Work instruction –
The entries below contain a line with "Kyle: 'I was [UNK]'" and a line with "Louise: 'you did'". Quote exactly those two lines and all lines between them.
*** Exercise data ***
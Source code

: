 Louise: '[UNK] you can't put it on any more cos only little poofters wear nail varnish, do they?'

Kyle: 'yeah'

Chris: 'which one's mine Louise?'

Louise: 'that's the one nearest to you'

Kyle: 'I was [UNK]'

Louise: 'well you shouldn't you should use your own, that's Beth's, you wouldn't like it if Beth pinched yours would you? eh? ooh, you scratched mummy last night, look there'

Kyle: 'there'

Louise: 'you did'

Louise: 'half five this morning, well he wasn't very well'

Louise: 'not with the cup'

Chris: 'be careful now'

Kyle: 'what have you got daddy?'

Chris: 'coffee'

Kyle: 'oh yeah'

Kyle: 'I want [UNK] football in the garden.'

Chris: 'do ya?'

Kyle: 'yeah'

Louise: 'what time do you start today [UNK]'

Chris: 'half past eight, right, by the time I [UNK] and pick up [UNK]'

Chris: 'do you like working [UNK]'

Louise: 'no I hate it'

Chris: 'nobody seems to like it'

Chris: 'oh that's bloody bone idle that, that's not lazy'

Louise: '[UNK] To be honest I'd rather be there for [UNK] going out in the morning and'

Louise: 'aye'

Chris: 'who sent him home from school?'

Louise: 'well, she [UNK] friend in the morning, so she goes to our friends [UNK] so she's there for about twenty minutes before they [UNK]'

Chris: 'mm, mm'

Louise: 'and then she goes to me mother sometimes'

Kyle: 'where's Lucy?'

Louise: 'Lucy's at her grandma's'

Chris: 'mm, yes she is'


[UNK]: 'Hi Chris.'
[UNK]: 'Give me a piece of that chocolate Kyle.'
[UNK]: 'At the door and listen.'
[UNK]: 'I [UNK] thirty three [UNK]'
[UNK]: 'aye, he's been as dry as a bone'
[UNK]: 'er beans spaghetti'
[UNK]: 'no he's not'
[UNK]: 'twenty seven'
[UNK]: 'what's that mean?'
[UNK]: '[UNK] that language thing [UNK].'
*** End of Exercise data ***
Answer to this task –
Kyle: 'I was [UNK]'

Louise: 'well you shouldn't you should use your own, that's Beth's, you wouldn't like it if Beth pinched yours would you? eh? ooh, you scratched mummy last night, look there'

Kyle: 'there'

Louise: 'you did'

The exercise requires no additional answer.